In particolare, per la fascia area amministrata A2 il canone di locazione annuo non può superare il limite massimo di 4.800 euro (400 euro canone mensile); per la A3 non può essere superato il limite massimo di 5.400 euro annui (450 euro canone mensile). Per gli assegnatari che rientrano nell’area di decadenza, il canone di locazione annuale non può essere superiore a 6,000 euro (500 euro canone mensile).

“Un giusto algoritmo di calcolo – spiega Melasecche – che garantirà ai nuclei familiari più bisognosi una casa con canoni di affitto maggiormente equi, superando in maniera strutturale le inaccettabili distorsioni derivanti dall’applicazione secca dell’Isee prevista dalla giunta regionale precedente e alle quali fino a tutto il 2023 abbiamo fatto fronte con un calmiere in regime transitorio al fine di scongiurare pesanti conseguenze economiche per le famiglie già gravate da crisi e aumenti di costi energetici e prezzi”.

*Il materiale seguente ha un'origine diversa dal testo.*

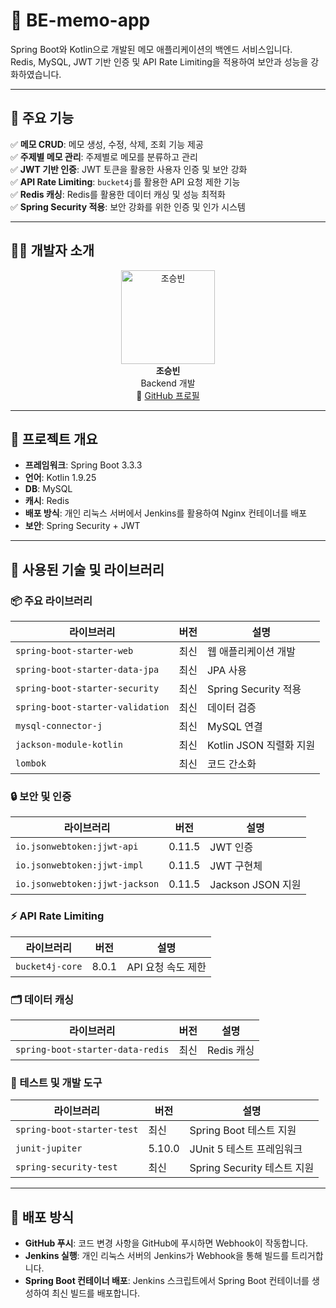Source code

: # 📝 BE-memo-app

Spring Boot와 Kotlin으로 개발된 메모 애플리케이션의 백엔드 서비스입니다.  
Redis, MySQL, JWT 기반 인증 및 API Rate Limiting을 적용하여 보안과 성능을 강화하였습니다.

---

## 🌟 주요 기능

✅ **메모 CRUD**: 메모 생성, 수정, 삭제, 조회 기능 제공  
✅ **주제별 메모 관리**: 주제별로 메모를 분류하고 관리  
✅ **JWT 기반 인증**: JWT 토큰을 활용한 사용자 인증 및 보안 강화  
✅ **API Rate Limiting**: `bucket4j`를 활용한 API 요청 제한 기능  
✅ **Redis 캐싱**: Redis를 활용한 데이터 캐싱 및 성능 최적화  
✅ **Spring Security 적용**: 보안 강화를 위한 인증 및 인가 시스템  

---

## 👨‍💻 개발자 소개

<div align="center">
  <img src="https://avatars.githubusercontent.com/u/67574367?s=150&v=4" alt="조승빈" width="150">
  <br>
  <strong>조승빈</strong>
  <br>
  Backend 개발
  <br>
  🔗 <a href="https://github.com/vkflco08">GitHub 프로필</a>
</div>

---

## 🚀 프로젝트 개요
- **프레임워크**: Spring Boot 3.3.3  
- **언어**: Kotlin 1.9.25  
- **DB**: MySQL  
- **캐시**: Redis  
- **배포 방식**: 개인 리눅스 서버에서 Jenkins를 활용하여 Nginx 컨테이너를 배포  
- **보안**: Spring Security + JWT  

---

## 📌 사용된 기술 및 라이브러리

### 📦 주요 라이브러리
| 라이브러리 | 버전 | 설명 |
|------------|------|------|
| `spring-boot-starter-web` | 최신 | 웹 애플리케이션 개발 |
| `spring-boot-starter-data-jpa` | 최신 | JPA 사용 |
| `spring-boot-starter-security` | 최신 | Spring Security 적용 |
| `spring-boot-starter-validation` | 최신 | 데이터 검증 |
| `mysql-connector-j` | 최신 | MySQL 연결 |
| `jackson-module-kotlin` | 최신 | Kotlin JSON 직렬화 지원 |
| `lombok` | 최신 | 코드 간소화 |

### 🔒 보안 및 인증
| 라이브러리 | 버전 | 설명 |
|------------|------|------|
| `io.jsonwebtoken:jjwt-api` | 0.11.5 | JWT 인증 |
| `io.jsonwebtoken:jjwt-impl` | 0.11.5 | JWT 구현체 |
| `io.jsonwebtoken:jjwt-jackson` | 0.11.5 | Jackson JSON 지원 |

### ⚡ API Rate Limiting
| 라이브러리 | 버전 | 설명 |
|------------|------|------|
| `bucket4j-core` | 8.0.1 | API 요청 속도 제한 |

### 🗂 데이터 캐싱
| 라이브러리 | 버전 | 설명 |
|------------|------|------|
| `spring-boot-starter-data-redis` | 최신 | Redis 캐싱 |

### 🧪 테스트 및 개발 도구
| 라이브러리 | 버전 | 설명 |
|------------|------|------|
| `spring-boot-starter-test` | 최신 | Spring Boot 테스트 지원 |
| `junit-jupiter` | 5.10.0 | JUnit 5 테스트 프레임워크 |
| `spring-security-test` | 최신 | Spring Security 테스트 지원 |

---

## 🚀 배포 방식
- **GitHub 푸시**: 코드 변경 사항을 GitHub에 푸시하면 Webhook이 작동합니다.
- **Jenkins 실행**: 개인 리눅스 서버의 Jenkins가 Webhook을 통해 빌드를 트리거합니다.
- **Spring Boot 컨테이너 배포**: Jenkins 스크립트에서 Spring Boot 컨테이너를 생성하여 최신 빌드를 배포합니다.
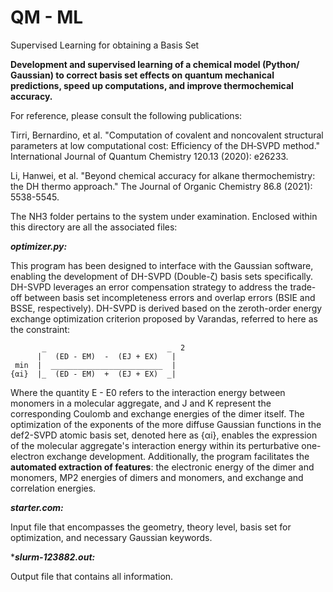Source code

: # QM - ML
Supervised Learning for obtaining a Basis Set

****Development and supervised learning of a chemical model (Python/ Gaussian) to correct basis set effects on quantum mechanical predictions, speed up computations, and improve thermochemical accuracy.**** 

For reference, please consult the following publications:

Tirri, Bernardino, et al. "Computation of covalent and noncovalent structural parameters at low computational cost: Efficiency of the DH‐SVPD method." International Journal of Quantum Chemistry 120.13 (2020): e26233.

Li, Hanwei, et al. "Beyond chemical accuracy for alkane thermochemistry: the DH thermo approach." The Journal of Organic Chemistry 86.8 (2021): 5538-5545.

The NH3 folder pertains to the system under examination. Enclosed within this directory are all the associated files:

***optimizer.py:***

  This program has been designed to interface with the Gaussian software, enabling the development of DH-SVPD (Double-ζ) basis sets specifically. DH-SVPD leverages an error compensation     strategy to address the trade-off between basis set incompleteness errors and overlap errors (BSIE and BSSE, respectively). DH-SVPD is derived based on the zeroth-order energy exchange optimization criterion proposed by Varandas, referred to here as the constraint:
	
           _                           _  2
          |   (ED - EM)  -  (EJ + EX)   |
     min  |  _________________________  |
    {αi}  |_  (ED - EM)  +  (EJ + EX)  _|


Where the quantity E - E0 refers to the interaction energy between monomers in a molecular aggregate, and J and K represent the corresponding Coulomb and exchange energies of the dimer itself. The optimization of the exponents of the more diffuse Gaussian functions in the def2-SVPD atomic basis set, denoted here as {αi}, enables the expression of the molecular aggregate's interaction energy within its perturbative one-electron exchange development. Additionally, the program facilitates the **automated extraction of features**: the electronic energy of the dimer and monomers, MP2 energies of dimers and monomers, and exchange and correlation energies.

***starter.com:***

  Input file that encompasses the geometry, theory level, basis set for optimization, and necessary Gaussian keywords.

****slurm-123882.out:***

  Output file that contains all information.
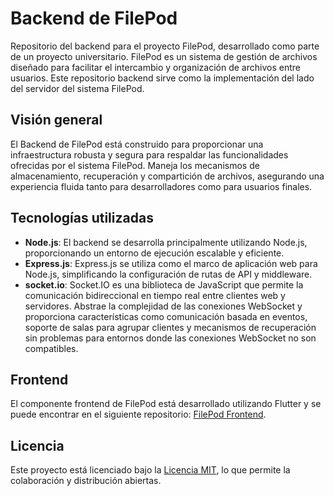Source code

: # Backend de FilePod
Repositorio del backend para el proyecto FilePod, desarrollado como parte de un proyecto universitario. FilePod es un sistema de gestión de archivos diseñado para facilitar el intercambio y organización de archivos entre usuarios. Este repositorio backend sirve como la implementación del lado del servidor del sistema FilePod.

## Visión general

El Backend de FilePod está construido para proporcionar una infraestructura robusta y segura para respaldar las funcionalidades ofrecidas por el sistema FilePod. Maneja los mecanismos de almacenamiento, recuperación y compartición de archivos, asegurando una experiencia fluida tanto para desarrolladores como para usuarios finales.

## Tecnologías utilizadas

- **Node.js**: El backend se desarrolla principalmente utilizando Node.js, proporcionando un entorno de ejecución escalable y eficiente.
- **Express.js**: Express.js se utiliza como el marco de aplicación web para Node.js, simplificando la configuración de rutas de API y middleware.
- **socket.io**: Socket.IO es una biblioteca de JavaScript que permite la comunicación bidireccional en tiempo real entre clientes web y servidores. Abstrae la complejidad de las conexiones WebSocket y proporciona características como comunicación basada en eventos, soporte de salas para agrupar clientes y mecanismos de recuperación sin problemas para entornos donde las conexiones WebSocket no son compatibles.

## Frontend

El componente frontend de FilePod está desarrollado utilizando Flutter y se puede encontrar en el siguiente repositorio: [FilePod Frontend](https://github.com/DzElias/filepod-frontend-flutter).

## Licencia

Este proyecto está licenciado bajo la [Licencia MIT](LICENSE), lo que permite la colaboración y distribución abiertas.
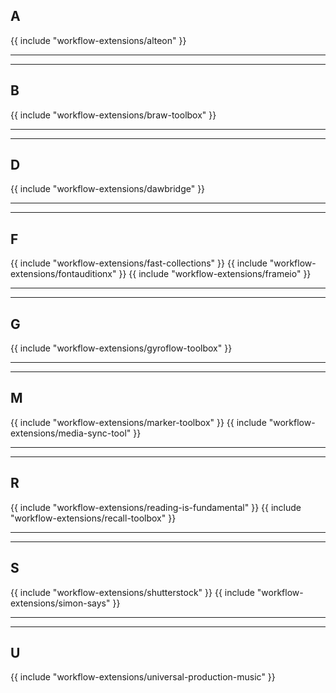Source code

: ## A

{{ include "workflow-extensions/alteon" }}

---


---

## B

{{ include "workflow-extensions/braw-toolbox" }}

---


---

## D

{{ include "workflow-extensions/dawbridge" }}

---


---

## F

{{ include "workflow-extensions/fast-collections" }}
{{ include "workflow-extensions/fontauditionx" }}
{{ include "workflow-extensions/frameio" }}

---


---

## G

{{ include "workflow-extensions/gyroflow-toolbox" }}

---


---

## M

{{ include "workflow-extensions/marker-toolbox" }}
{{ include "workflow-extensions/media-sync-tool" }}

---


---

## R

{{ include "workflow-extensions/reading-is-fundamental" }}
{{ include "workflow-extensions/recall-toolbox" }}

---


---

## S

{{ include "workflow-extensions/shutterstock" }}
{{ include "workflow-extensions/simon-says" }}

---


---

## U

{{ include "workflow-extensions/universal-production-music" }}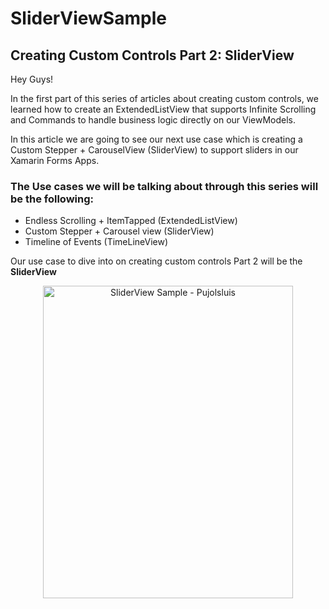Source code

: # SliderViewSample
## Creating Custom Controls Part 2: SliderView

Hey Guys!

In the first part of this series of articles about creating custom controls, we learned how to create an ExtendedListView that supports Infinite Scrolling and Commands to handle business logic directly on our ViewModels.

In this article we are going to see our next use case which is creating a Custom Stepper + CarouselView (SliderView) to support sliders in our Xamarin Forms Apps.

### The Use cases we will be talking about through this series will be the following:

- Endless Scrolling + ItemTapped (ExtendedListView)
- Custom Stepper + Carousel view (SliderView)
- Timeline of Events (TimeLineView)
 
Our use case to dive into on creating custom controls Part 2 will be the **SliderView**

<p align="center">
<img src="https://github.com/Pujolsluis/SliderViewSample/blob/master/Arts/SliderViewSampleDemo.gif" height="500" width="400" title="SliderView Sample - Pujolsluis"/>
</p>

“Una riforma di grande valenza sociale – prosegue l’assessore – alla quale siamo pervenuti grazie all’ottimo lavoro svolto al tavolo tecnico fra Regione, sindacati degli inquilini e Ater, l’azienda territoriale per l’edilizia residenziale pubblica, da me istituito per affrontare le tante problematiche degli affittuari e concordare una ipotesi di modifica del regolamento regionale del 2019. E proprio l’accordo raggiunto al tavolo nell’agosto scorso, prendendo in considerazione le richieste dei sindacati degli inquilini, approfondite in riunioni con l’Ater, è alla base del nuovo regolamento”.

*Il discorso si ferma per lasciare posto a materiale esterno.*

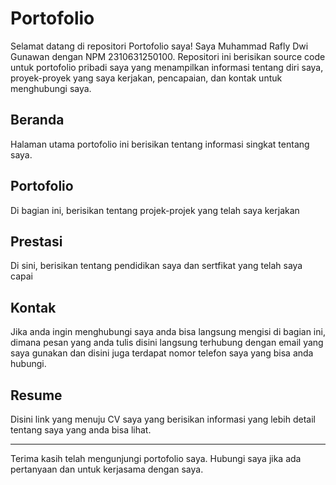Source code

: # Portofolio

Selamat datang di repositori Portofolio saya! Saya Muhammad Rafly Dwi Gunawan dengan NPM 2310631250100. Repositori ini berisikan source code untuk portofolio pribadi saya yang menampilkan informasi tentang diri saya, proyek-proyek yang saya kerjakan, pencapaian, dan kontak untuk menghubungi saya.

## Beranda

Halaman utama portofolio ini berisikan tentang informasi singkat tentang saya.

## Portofolio

Di bagian ini, berisikan tentang projek-projek yang telah saya kerjakan

## Prestasi

Di sini, berisikan tentang pendidikan saya dan sertfikat yang telah saya capai

## Kontak

Jika anda ingin menghubungi saya anda bisa langsung mengisi di bagian ini, dimana pesan yang anda tulis disini langsung terhubung dengan email yang saya gunakan dan disini juga terdapat nomor telefon saya yang bisa anda hubungi.

## Resume
Disini link yang menuju CV saya yang berisikan informasi yang lebih detail tentang saya yang anda bisa lihat.

---

Terima kasih telah mengunjungi portofolio saya. Hubungi saya jika ada pertanyaan dan untuk kerjasama dengan saya.
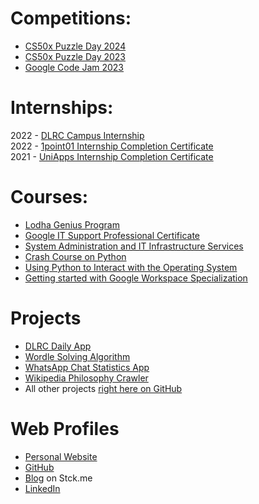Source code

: # Competitions:
- [CS50x Puzzle Day 2024](https://cs50.harvard.edu/certificates/60311104-f72f-4a02-9b7f-166fbb8e5bcd)
- [CS50x Puzzle Day 2023](https://cs50.harvard.edu/certificates/2bbc0ffc-e04f-4cf5-8fbc-e86cebfe4b63)
- [Google Code Jam 2023](https://drive.google.com/file/d/199bWai1cIFngA4zjRUP-CpYb--NpynOC/view?usp=sharing)

# Internships:
2022 - [DLRC Campus Internship](https://drive.google.com/file/d/1JX8jaBBAUGzmz_7KYx2WYwtAQ5KlpQls/view?usp=sharing)<br>
2022 - [1point01 Internship Completion Certificate](https://drive.google.com/file/d/1D7jHguOCFYTmwKFYlaNIDLzQP9o30UFZ/view?usp=share_link)<br>
2021 - [UniApps Internship Completion Certificate](https://drive.google.com/file/d/1FKjtMmf1Aa3tDs8Ffqt41wXlkEHkc8Ma/view?usp=sharing)

# Courses:
<!-- - [ChatGPT Prompt Engineering for Developers](https://www.deeplearning.ai/short-courses/chatgpt-prompt-engineering-for-developers/) -->
- [Lodha Genius Program](https://drive.google.com/file/d/19BQsXb7ijZcNXOXd_IO9j_yeFDBLmSJq/view?usp=sharing)
- [Google IT Support Professional Certificate](https://www.coursera.org/account/accomplishments/specialization/certificate/WEV3PB2VGNNR)
- [System Administration and IT Infrastructure Services](https://www.coursera.org/account/accomplishments/specialization/certificate/WEV3PB2VGNNR)
- [Crash Course on Python](https://www.coursera.org/account/accomplishments/certificate/TVZK74AUUDRF)
- [Using Python to Interact with the Operating System](https://www.coursera.org/account/accomplishments/certificate/TG3RKKWDFF28)
- [Getting started with Google Workspace Specialization](https://www.coursera.org/account/accomplishments/specialization/certificate/6T9A9KYP8L8X)

# Projects
- [DLRC Daily App](https://play.google.com/store/apps/details?id=in.dlrc.daily.twa)
- [Wordle Solving Algorithm](https://ansht.stck.me/post/16674/Hello-Wordle)
- [WhatsApp Chat Statistics App](https://github.com/anshtiwatne/chat-analyzer)
- [Wikipedia Philosophy Crawler](https://github.com/anshtiwatne/philosophy-wikicrawl)
- All other projects [right here on GitHub](https://github.com/anshtiwatne?tab=repositories)

# Web Profiles
- [Personal Website](https://www.ansht.me/)
- [GitHub](https://github.com/anshtiwatne)
- [Blog](https://ansht.stck.me) on Stck.me
- [LinkedIn](https://www.linkedin.com/in/ansht/)
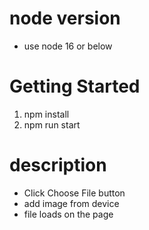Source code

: # node version
- use node 16 or below

# Getting Started 
1. npm install
2. npm run start

# description
- Click Choose File button
- add image from device
- file loads on the page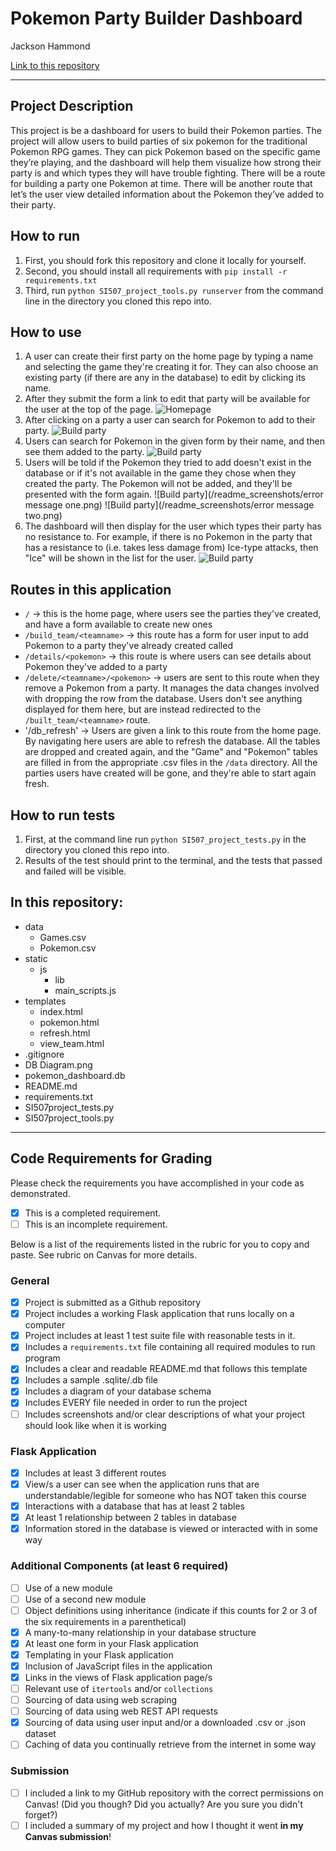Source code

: # Pokemon Party Builder Dashboard

Jackson Hammond

[Link to this repository](https://github.com/jbhammon/si507_final_project)

---

## Project Description

This project is be a dashboard for users to build their Pokemon parties. The project will allow users to build parties of six pokemon for the traditional Pokemon RPG games. They can pick Pokemon based on the specific game they’re playing, and the dashboard will help them visualize how strong their party is and which types they will have trouble fighting. There will be a route for building a party one Pokemon at time. There will be another route that let’s the user view detailed information about the Pokemon they’ve added to their party.  

## How to run

1. First, you should fork this repository and clone it locally for yourself.
2. Second, you should install all requirements with `pip install -r requirements.txt`
3. Third, run `python SI507_project_tools.py runserver` from the command line in the directory you cloned this repo into.

## How to use

1. A user can create their first party on the home page by typing a name and selecting the game they're creating it for. They can also choose an existing party (if there are any in the database) to edit by clicking its name.
2. After they submit the form a link to edit that party will be available for the user at the top of the page.
![Homepage](/readme_screenshots/homepage.png)
3. After clicking on a party a user can search for Pokemon to add to their party.
![Build party](/readme_screenshots/build_party_empty.png)
4. Users can search for Pokemon in the given form by their name, and then see them added to the party.
![Build party](/readme_screenshots/build_party.png)
5. Users will be told if the Pokemon they tried to add doesn't exist in the database or if it's not available in the game they chose when they created the party. The Pokemon will not be added, and they'll be presented with the form again.
![Build party](/readme_screenshots/error message one.png)
![Build party](/readme_screenshots/error message two.png)
5. The dashboard will then display for the user which types their party has no resistance to. For example, if there is no Pokemon in the party that has a resistance to (i.e. takes less damage from) Ice-type attacks, then "Ice" will be shown in the list for the user.
![Build party](/readme_screenshots/build_party_full.png)

## Routes in this application
- `/` -> this is the home page, where users see the parties they've created, and have a form available to create new ones
- `/build_team/<teamname>` -> this route has a form for user input to add Pokemon to a party they've already created called <teamname>
- `/details/<pokemon>` -> this route is where users can see details about Pokemon they've added to a party
- `/delete/<teamname>/<pokemon>` -> users are sent to this route when they remove a Pokemon from a party. It manages the data changes involved with dropping the row from the database. Users don't see anything displayed for them here, but are instead redirected to the `/built_team/<teamname>` route.
- '/db_refresh' -> Users are given a link to this route from the home page. By navigating here users are able to refresh the database. All the tables are dropped and created again, and the "Game" and "Pokemon" tables are filled in from the appropriate .csv files in the `/data` directory. All the parties users have created will be gone, and they're able to start again fresh.

## How to run tests
1. First, at the command line run `python SI507_project_tests.py` in the directory you cloned this repo into.
2. Results of the test should print to the terminal, and the tests that passed and failed will be visible.

## In this repository:
- data
  - Games.csv
  - Pokemon.csv
- static
  - js
    - lib
    - main_scripts.js
- templates
  - index.html
  - pokemon.html
  - refresh.html
  - view_team.html
- .gitignore
- DB Diagram.png
- pokemon_dashboard.db
- README.md
- requirements.txt
- SI507project_tests.py
- SI507project_tools.py

---
## Code Requirements for Grading
Please check the requirements you have accomplished in your code as demonstrated.
- [x] This is a completed requirement.
- [ ] This is an incomplete requirement.

Below is a list of the requirements listed in the rubric for you to copy and paste.  See rubric on Canvas for more details.

### General
- [x] Project is submitted as a Github repository
- [x] Project includes a working Flask application that runs locally on a computer
- [x] Project includes at least 1 test suite file with reasonable tests in it.
- [x] Includes a `requirements.txt` file containing all required modules to run program
- [x] Includes a clear and readable README.md that follows this template
- [x] Includes a sample .sqlite/.db file
- [x] Includes a diagram of your database schema
- [x] Includes EVERY file needed in order to run the project
- [ ] Includes screenshots and/or clear descriptions of what your project should look like when it is working

### Flask Application
- [x] Includes at least 3 different routes
- [x] View/s a user can see when the application runs that are understandable/legible for someone who has NOT taken this course
- [x] Interactions with a database that has at least 2 tables
- [x] At least 1 relationship between 2 tables in database
- [x] Information stored in the database is viewed or interacted with in some way

### Additional Components (at least 6 required)
- [ ] Use of a new module
- [ ] Use of a second new module
- [ ] Object definitions using inheritance (indicate if this counts for 2 or 3 of the six requirements in a parenthetical)
- [x] A many-to-many relationship in your database structure
- [x] At least one form in your Flask application
- [x] Templating in your Flask application
- [x] Inclusion of JavaScript files in the application
- [x] Links in the views of Flask application page/s
- [ ] Relevant use of `itertools` and/or `collections`
- [ ] Sourcing of data using web scraping
- [ ] Sourcing of data using web REST API requests
- [x] Sourcing of data using user input and/or a downloaded .csv or .json dataset
- [ ] Caching of data you continually retrieve from the internet in some way

### Submission
- [ ] I included a link to my GitHub repository with the correct permissions on Canvas! (Did you though? Did you actually? Are you sure you didn't forget?)
- [ ] I included a summary of my project and how I thought it went **in my Canvas submission**!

“La riformulazione della disciplina dei canoni di locazione risponde allo stesso tempo al principio della sostenibilità dei bilanci dell’Ater – rileva l’assessore Melasecche – Una condizione indispensabile, questa, per continuare a dare le risposte più efficaci dove la tensione abitativa è maggiore attraverso l’attuazione del piano concordato dalla Regione e dall’Ater che, con grande sforzo e un rilevante lavoro, sta consentendo di incrementare il numero di alloggi da mettere a disposizione, il loro miglioramento qualitativo anche dal punto di vista energetico, con vantaggi economici anche per gli assegnatari, così come la rigenerazione urbana e sociale di alcune periferie cittadine”.

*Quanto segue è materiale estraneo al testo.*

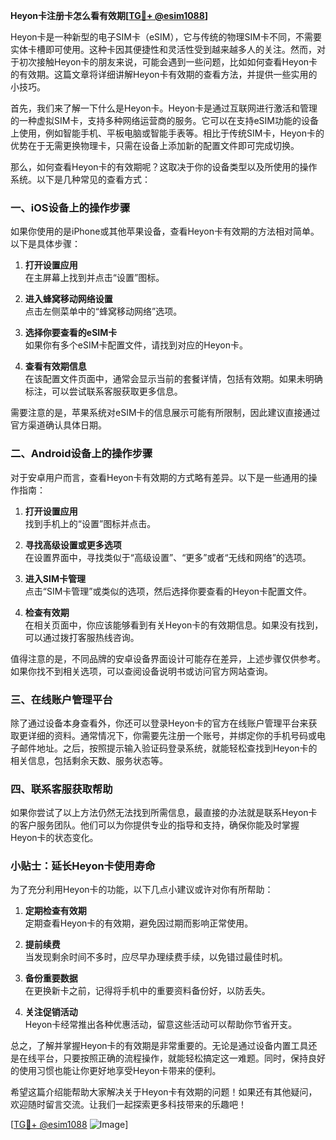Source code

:**Heyon卡注册卡怎么看有效期[[TG💪+ @esim1088](https://t.me/s/esim1088)]**

Heyon卡是一种新型的电子SIM卡（eSIM），它与传统的物理SIM卡不同，不需要实体卡槽即可使用。这种卡因其便捷性和灵活性受到越来越多人的关注。然而，对于初次接触Heyon卡的朋友来说，可能会遇到一些问题，比如如何查看Heyon卡的有效期。这篇文章将详细讲解Heyon卡有效期的查看方法，并提供一些实用的小技巧。

首先，我们来了解一下什么是Heyon卡。Heyon卡是通过互联网进行激活和管理的一种虚拟SIM卡，支持多种网络运营商的服务。它可以在支持eSIM功能的设备上使用，例如智能手机、平板电脑或智能手表等。相比于传统SIM卡，Heyon卡的优势在于无需更换物理卡，只需在设备上添加新的配置文件即可完成切换。

那么，如何查看Heyon卡的有效期呢？这取决于你的设备类型以及所使用的操作系统。以下是几种常见的查看方式：

### 一、iOS设备上的操作步骤

如果你使用的是iPhone或其他苹果设备，查看Heyon卡有效期的方法相对简单。以下是具体步骤：

1. **打开设置应用**  
   在主屏幕上找到并点击“设置”图标。

2. **进入蜂窝移动网络设置**  
   点击左侧菜单中的“蜂窝移动网络”选项。

3. **选择你要查看的eSIM卡**  
   如果你有多个eSIM卡配置文件，请找到对应的Heyon卡。

4. **查看有效期信息**  
   在该配置文件页面中，通常会显示当前的套餐详情，包括有效期。如果未明确标注，可以尝试联系客服获取更多信息。

需要注意的是，苹果系统对eSIM卡的信息展示可能有所限制，因此建议直接通过官方渠道确认具体日期。

### 二、Android设备上的操作步骤

对于安卓用户而言，查看Heyon卡有效期的方式略有差异。以下是一些通用的操作指南：

1. **打开设置应用**  
   找到手机上的“设置”图标并点击。

2. **寻找高级设置或更多选项**  
   在设置界面中，寻找类似于“高级设置”、“更多”或者“无线和网络”的选项。

3. **进入SIM卡管理**  
   点击“SIM卡管理”或类似的选项，然后选择你要查看的Heyon卡配置文件。

4. **检查有效期**  
   在相关页面中，你应该能够看到有关Heyon卡的有效期信息。如果没有找到，可以通过拨打客服热线咨询。

值得注意的是，不同品牌的安卓设备界面设计可能存在差异，上述步骤仅供参考。如果你找不到相关选项，可以查阅设备说明书或访问官方网站查询。

### 三、在线账户管理平台

除了通过设备本身查看外，你还可以登录Heyon卡的官方在线账户管理平台来获取更详细的资料。通常情况下，你需要先注册一个账号，并绑定你的手机号码或电子邮件地址。之后，按照提示输入验证码登录系统，就能轻松查找到Heyon卡的相关信息，包括剩余天数、服务状态等。

### 四、联系客服获取帮助

如果你尝试了以上方法仍然无法找到所需信息，最直接的办法就是联系Heyon卡的客户服务团队。他们可以为你提供专业的指导和支持，确保你能及时掌握Heyon卡的状态变化。

### 小贴士：延长Heyon卡使用寿命

为了充分利用Heyon卡的功能，以下几点小建议或许对你有所帮助：

1. **定期检查有效期**  
   定期查看Heyon卡的有效期，避免因过期而影响正常使用。

2. **提前续费**  
   当发现剩余时间不多时，应尽早办理续费手续，以免错过最佳时机。

3. **备份重要数据**  
   在更换新卡之前，记得将手机中的重要资料备份好，以防丢失。

4. **关注促销活动**  
   Heyon卡经常推出各种优惠活动，留意这些活动可以帮助你节省开支。

总之，了解并掌握Heyon卡的有效期是非常重要的。无论是通过设备内置工具还是在线平台，只要按照正确的流程操作，就能轻松搞定这一难题。同时，保持良好的使用习惯也能让你更好地享受Heyon卡带来的便利。

希望这篇介绍能帮助大家解决关于Heyon卡有效期的问题！如果还有其他疑问，欢迎随时留言交流。让我们一起探索更多科技带来的乐趣吧！

[[TG💪+ @esim1088](https://t.me/s/esim1088) ![Image](https://i.postimg.cc/4NQfJmqS/Snipaste-2025-05-13-00-14-12.png)]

“Rispettando l’impegno assunto all’ultima riunione del tavolo tecnico – sottolinea inoltre l’assessore – abbiamo riformulato il regolamento sui canoni di locazione entro dicembre. Ora l’iter prosegue con la trasmissione alla competente commissione dell’assemblea legislativa per il parere obbligatorio ma non vincolante ed auspichiamo un pronunciamento in tempi il più possibile ravvicinati, così da poter applicare già da inizio 2024 la nuova normativa”.